Purists who regard content made for the small screen as “not cinema” by definition might say “none of the above.” But the first two titles are, in style and treatment, indistinguishable from their makers’ past theatrical films. By contrast, Tanada’s latest, with its broad-stroke performances, folksy humor and teary melodrama, ticks the boxes for TV-friendly entertainment, as does its dialogue-heavy story that anyone can easily follow while sorting their laundry. But is it a “TV movie”? Not quite — and not only because it is getting a theatrical release.

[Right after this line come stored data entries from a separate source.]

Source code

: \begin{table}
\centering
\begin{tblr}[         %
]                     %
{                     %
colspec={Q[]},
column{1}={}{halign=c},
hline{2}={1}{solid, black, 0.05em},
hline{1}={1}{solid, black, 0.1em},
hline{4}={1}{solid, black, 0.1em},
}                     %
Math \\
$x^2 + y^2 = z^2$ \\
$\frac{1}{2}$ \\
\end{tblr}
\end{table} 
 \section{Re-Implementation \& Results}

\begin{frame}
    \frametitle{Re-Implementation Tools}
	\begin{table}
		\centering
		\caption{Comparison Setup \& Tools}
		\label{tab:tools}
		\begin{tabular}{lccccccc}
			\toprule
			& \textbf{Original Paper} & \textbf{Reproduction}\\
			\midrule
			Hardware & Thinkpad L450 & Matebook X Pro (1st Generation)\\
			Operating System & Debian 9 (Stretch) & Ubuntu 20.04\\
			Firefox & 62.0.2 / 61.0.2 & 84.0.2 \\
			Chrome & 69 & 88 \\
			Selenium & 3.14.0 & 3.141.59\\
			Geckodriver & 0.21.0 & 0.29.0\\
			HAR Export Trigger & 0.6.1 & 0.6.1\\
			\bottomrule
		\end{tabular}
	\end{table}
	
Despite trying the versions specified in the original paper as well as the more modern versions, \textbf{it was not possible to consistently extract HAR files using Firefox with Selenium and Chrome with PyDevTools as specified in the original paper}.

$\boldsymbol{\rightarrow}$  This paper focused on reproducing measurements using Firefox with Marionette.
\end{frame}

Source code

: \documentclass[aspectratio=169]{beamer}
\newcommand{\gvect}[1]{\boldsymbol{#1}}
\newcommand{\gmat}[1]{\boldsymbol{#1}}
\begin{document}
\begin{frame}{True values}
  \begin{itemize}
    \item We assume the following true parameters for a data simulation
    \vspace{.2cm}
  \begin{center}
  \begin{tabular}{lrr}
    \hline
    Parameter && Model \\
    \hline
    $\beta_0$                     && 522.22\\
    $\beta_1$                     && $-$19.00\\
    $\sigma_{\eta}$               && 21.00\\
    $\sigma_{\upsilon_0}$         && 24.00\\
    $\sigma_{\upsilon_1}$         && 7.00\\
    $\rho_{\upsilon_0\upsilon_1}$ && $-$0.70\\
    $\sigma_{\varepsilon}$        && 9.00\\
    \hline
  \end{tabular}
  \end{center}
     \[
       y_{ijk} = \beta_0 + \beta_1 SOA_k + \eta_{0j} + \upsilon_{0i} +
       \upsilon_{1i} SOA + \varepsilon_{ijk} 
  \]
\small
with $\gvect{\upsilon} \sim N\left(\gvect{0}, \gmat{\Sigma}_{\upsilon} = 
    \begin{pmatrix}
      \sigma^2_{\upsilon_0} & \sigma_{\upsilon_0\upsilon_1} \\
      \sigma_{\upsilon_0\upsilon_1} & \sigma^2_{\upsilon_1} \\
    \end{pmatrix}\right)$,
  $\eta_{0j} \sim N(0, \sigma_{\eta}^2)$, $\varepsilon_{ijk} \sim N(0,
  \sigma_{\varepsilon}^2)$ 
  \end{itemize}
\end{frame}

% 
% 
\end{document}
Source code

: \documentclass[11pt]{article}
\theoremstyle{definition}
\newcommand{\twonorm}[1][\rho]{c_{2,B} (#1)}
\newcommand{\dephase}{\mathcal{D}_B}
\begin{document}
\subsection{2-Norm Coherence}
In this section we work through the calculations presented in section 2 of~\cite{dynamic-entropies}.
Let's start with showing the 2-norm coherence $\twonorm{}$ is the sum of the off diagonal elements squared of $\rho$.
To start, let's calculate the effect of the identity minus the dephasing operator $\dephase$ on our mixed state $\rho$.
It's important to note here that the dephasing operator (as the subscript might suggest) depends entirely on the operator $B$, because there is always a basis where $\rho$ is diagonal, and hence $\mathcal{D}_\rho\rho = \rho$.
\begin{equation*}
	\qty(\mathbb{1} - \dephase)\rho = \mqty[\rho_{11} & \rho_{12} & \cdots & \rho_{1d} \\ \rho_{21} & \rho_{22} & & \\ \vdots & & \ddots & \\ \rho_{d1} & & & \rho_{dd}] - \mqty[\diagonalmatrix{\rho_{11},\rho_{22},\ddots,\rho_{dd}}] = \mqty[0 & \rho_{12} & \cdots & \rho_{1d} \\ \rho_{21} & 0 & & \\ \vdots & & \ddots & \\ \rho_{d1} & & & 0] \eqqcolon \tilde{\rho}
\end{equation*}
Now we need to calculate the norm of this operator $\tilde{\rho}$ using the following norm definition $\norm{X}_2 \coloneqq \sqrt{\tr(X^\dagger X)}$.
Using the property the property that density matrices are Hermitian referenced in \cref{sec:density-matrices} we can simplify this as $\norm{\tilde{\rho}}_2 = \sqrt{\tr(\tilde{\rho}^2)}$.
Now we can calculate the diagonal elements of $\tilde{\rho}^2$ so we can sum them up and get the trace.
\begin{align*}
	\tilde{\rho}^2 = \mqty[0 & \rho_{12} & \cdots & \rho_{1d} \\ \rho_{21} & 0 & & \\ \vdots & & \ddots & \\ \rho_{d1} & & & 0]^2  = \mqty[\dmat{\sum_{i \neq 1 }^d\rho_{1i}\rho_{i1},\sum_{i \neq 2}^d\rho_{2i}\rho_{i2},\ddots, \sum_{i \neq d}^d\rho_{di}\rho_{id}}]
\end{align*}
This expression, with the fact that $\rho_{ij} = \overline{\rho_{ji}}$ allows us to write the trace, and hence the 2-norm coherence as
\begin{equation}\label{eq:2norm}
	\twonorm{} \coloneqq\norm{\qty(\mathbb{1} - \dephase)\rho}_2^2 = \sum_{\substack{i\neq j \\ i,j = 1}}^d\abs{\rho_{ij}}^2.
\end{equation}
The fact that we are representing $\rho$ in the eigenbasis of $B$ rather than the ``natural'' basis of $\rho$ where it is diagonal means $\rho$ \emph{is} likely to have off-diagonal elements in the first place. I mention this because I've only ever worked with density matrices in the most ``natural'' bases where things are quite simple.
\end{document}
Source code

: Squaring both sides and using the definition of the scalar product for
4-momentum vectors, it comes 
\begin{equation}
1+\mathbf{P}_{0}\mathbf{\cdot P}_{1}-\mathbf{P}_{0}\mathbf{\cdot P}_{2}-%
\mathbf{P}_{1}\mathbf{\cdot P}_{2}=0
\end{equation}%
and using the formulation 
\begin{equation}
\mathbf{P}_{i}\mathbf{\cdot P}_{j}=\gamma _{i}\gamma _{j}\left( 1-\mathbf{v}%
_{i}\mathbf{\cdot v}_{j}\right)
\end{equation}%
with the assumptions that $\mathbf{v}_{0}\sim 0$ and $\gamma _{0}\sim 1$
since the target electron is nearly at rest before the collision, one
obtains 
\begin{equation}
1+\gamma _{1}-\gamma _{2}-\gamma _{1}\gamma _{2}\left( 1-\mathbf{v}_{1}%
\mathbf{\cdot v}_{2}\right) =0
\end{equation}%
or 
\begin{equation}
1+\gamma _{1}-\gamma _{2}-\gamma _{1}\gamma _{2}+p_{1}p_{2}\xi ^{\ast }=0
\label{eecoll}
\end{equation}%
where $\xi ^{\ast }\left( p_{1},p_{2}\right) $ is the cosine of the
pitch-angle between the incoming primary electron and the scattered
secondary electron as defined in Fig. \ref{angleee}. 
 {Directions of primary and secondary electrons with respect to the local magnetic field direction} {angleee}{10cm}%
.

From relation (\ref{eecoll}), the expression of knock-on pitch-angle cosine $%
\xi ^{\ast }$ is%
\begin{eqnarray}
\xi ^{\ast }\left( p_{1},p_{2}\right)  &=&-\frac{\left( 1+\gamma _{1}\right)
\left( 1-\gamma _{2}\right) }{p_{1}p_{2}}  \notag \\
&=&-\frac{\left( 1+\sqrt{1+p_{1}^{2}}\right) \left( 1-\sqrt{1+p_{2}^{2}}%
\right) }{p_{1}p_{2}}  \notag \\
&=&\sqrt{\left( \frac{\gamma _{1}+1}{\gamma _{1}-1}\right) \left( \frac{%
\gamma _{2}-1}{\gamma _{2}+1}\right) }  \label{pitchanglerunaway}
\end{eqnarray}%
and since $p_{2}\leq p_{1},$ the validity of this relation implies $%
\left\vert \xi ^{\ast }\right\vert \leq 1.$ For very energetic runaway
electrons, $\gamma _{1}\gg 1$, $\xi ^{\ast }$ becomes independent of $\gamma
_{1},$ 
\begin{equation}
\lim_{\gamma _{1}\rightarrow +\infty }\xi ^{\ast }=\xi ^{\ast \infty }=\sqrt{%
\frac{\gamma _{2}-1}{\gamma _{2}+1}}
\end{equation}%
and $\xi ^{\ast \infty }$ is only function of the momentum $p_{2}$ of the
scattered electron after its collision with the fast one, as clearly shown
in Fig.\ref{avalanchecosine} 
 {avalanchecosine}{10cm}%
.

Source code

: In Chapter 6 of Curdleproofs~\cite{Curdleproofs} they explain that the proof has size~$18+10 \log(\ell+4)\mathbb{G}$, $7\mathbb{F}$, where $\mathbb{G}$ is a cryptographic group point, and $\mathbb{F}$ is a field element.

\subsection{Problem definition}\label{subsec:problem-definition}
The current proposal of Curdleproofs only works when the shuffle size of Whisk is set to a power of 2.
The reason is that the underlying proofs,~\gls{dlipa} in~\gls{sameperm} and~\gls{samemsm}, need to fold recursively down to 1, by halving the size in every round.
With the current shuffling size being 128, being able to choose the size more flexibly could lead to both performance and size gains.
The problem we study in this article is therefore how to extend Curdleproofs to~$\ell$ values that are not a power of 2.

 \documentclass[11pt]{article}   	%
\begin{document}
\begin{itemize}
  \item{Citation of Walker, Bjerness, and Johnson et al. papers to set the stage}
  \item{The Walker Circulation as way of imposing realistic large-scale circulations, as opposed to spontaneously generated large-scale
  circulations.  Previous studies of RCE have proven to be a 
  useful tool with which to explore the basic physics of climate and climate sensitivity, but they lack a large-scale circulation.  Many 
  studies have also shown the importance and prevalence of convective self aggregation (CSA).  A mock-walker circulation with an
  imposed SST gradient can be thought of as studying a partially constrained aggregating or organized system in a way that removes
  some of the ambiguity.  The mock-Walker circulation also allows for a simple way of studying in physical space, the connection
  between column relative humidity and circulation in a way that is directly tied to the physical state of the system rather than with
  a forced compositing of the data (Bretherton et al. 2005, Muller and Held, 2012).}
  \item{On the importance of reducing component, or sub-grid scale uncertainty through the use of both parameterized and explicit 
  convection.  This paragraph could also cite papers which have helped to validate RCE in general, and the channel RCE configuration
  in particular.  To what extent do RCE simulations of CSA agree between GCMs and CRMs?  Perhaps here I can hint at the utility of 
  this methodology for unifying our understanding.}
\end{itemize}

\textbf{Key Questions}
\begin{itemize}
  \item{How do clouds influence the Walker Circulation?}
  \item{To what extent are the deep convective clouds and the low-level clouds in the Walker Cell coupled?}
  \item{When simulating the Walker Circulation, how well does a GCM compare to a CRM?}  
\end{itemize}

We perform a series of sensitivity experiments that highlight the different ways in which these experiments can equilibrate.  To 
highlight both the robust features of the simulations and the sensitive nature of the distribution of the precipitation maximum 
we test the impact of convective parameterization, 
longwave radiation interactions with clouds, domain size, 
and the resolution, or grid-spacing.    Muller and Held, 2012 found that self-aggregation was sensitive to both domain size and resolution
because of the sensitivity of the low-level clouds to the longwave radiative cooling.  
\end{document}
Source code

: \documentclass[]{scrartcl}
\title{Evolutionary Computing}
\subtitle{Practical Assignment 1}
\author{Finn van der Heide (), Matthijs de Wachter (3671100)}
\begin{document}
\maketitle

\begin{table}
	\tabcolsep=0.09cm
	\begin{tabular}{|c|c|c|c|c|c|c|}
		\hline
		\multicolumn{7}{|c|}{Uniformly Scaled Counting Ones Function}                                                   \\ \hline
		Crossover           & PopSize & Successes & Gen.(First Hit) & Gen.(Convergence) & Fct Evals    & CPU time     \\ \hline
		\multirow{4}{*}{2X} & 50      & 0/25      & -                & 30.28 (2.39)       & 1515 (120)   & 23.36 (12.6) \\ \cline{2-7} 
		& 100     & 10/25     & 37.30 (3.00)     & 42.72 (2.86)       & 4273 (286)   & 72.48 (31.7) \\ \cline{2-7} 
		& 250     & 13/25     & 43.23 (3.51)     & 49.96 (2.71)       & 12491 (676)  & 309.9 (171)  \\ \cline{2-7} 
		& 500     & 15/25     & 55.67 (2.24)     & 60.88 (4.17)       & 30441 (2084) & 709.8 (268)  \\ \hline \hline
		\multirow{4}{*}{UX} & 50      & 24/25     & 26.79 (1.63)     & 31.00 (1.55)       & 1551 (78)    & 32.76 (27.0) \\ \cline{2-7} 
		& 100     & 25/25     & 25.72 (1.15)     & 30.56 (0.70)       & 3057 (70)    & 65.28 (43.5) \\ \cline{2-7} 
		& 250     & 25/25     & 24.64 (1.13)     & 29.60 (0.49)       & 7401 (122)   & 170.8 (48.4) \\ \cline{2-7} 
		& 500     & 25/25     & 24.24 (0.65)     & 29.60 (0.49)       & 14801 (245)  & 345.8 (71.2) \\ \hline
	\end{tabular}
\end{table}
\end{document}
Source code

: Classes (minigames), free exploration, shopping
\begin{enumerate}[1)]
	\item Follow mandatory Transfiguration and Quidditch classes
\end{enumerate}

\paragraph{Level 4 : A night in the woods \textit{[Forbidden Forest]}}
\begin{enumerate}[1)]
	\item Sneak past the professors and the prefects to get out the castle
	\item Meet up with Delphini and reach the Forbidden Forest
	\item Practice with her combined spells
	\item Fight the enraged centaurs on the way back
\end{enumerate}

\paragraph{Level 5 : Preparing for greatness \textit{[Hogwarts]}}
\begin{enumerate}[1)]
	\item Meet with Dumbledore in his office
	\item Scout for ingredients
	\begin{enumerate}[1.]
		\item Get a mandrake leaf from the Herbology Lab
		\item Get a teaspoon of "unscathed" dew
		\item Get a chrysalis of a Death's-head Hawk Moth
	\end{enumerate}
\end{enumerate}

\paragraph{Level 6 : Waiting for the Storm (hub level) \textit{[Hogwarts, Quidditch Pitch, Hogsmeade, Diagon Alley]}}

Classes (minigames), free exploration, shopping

Tanada wrote the original script, which centers on the struggle to save a failing theater in Minamisoma, a town in Fukushima Prefecture rocked by the triple disaster that hit northeastern Japan in March 2011. In her past output — “One Million Yen Girl” (2008), “Round Trip Heart” (2015) and “Romance Doll” (2020) — the characters were more complex, the sense of humor was drier and the endings less certain. This new film sees Tanada operating at an audience-pleasing cruising speed, not cinematic full throttle.
|Rating||out of 5|
|Run Time||114 mins.|
Her never-say-die protagonist, Asahi Hamano (Mitsuki Takahata), comes across a portly, gray-haired man about to burn cans of film in front of the aforementioned theater, the Asahi-za. Horrified, she stops him and learns that he is the manager. Named Yasuzo Morita (Kyotaro Yanagiya), he is the grandson of the man who first opened the theater nearly 100 years ago. “Corona finished us,” he tells her, though attendance had been falling for years.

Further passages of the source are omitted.